> **What needs to be done**: From the entries below, list each line with "itemize".

> **Supplied data**:
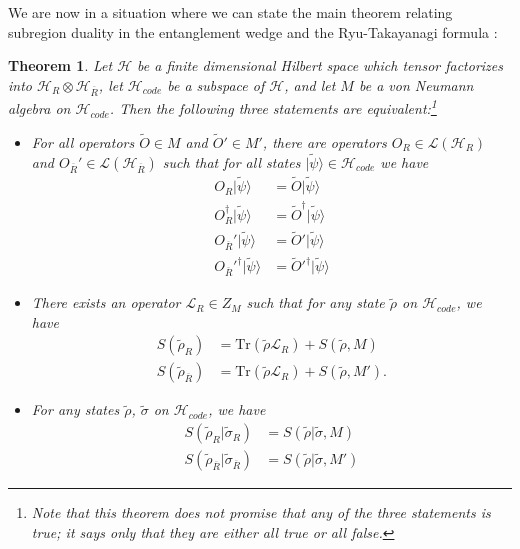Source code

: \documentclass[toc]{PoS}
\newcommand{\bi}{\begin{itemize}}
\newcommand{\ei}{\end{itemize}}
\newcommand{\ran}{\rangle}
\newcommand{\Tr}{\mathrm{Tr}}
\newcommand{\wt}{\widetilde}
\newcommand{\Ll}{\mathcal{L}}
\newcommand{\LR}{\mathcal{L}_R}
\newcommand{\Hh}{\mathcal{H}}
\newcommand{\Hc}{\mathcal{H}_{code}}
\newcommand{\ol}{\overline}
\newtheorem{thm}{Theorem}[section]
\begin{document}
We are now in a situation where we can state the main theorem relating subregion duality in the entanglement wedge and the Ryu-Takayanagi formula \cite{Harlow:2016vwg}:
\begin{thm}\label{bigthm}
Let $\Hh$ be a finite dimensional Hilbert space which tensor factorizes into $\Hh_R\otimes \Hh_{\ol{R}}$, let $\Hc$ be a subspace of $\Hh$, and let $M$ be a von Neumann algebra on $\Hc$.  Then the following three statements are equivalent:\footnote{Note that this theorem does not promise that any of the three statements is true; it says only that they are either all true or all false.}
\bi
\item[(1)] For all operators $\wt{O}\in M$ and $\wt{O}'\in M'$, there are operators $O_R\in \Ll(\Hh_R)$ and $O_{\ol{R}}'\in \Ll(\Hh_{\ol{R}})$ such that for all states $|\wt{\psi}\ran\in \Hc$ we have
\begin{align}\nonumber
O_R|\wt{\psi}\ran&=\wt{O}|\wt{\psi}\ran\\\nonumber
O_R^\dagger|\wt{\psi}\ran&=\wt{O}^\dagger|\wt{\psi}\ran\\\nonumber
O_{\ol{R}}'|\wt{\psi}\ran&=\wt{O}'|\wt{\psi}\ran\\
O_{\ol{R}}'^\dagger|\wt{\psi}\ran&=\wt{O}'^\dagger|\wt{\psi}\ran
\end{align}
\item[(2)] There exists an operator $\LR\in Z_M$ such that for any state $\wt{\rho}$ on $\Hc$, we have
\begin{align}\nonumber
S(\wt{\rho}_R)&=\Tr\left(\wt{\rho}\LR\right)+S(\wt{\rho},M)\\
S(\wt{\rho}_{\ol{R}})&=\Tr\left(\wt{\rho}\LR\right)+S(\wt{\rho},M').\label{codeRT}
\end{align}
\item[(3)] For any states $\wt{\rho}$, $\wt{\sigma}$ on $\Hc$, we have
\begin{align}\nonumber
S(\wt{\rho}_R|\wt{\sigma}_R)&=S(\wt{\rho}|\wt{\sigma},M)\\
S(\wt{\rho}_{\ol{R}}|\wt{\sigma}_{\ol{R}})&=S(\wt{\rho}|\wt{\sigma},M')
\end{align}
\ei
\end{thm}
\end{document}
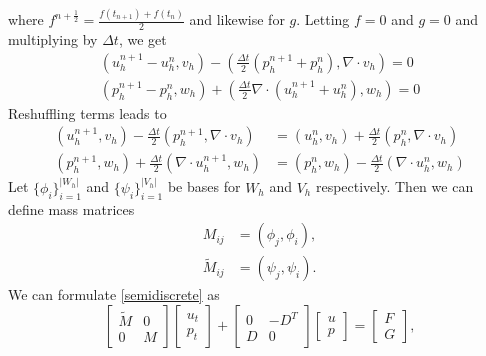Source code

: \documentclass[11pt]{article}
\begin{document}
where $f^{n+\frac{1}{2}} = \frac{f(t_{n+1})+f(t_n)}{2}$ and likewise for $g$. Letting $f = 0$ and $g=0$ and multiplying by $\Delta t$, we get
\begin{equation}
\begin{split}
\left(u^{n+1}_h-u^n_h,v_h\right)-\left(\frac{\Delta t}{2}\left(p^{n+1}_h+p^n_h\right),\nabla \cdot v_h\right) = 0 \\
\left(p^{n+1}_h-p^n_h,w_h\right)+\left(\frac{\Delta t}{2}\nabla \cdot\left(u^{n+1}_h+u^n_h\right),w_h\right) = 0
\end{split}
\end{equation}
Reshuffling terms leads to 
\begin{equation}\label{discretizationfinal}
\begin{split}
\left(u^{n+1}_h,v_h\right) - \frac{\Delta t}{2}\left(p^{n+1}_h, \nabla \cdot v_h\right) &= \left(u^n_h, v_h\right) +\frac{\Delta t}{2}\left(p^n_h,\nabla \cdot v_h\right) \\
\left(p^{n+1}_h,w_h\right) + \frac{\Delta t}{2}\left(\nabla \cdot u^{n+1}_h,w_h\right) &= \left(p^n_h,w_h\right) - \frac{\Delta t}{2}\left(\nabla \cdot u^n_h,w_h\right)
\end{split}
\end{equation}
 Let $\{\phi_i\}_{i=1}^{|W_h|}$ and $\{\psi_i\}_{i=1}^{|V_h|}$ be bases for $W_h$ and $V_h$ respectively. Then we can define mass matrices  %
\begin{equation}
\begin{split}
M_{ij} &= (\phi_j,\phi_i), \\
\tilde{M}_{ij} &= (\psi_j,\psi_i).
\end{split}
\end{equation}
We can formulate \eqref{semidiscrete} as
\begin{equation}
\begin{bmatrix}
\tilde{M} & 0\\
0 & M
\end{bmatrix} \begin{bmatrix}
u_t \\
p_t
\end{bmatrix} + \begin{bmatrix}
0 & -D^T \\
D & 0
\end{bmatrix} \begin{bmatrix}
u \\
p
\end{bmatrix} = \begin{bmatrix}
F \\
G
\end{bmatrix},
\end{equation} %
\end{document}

> **Solution for this problem**:
\newcommand{\bi}{\begin{itemize}}
\newcommand{\ei}{\end{itemize}}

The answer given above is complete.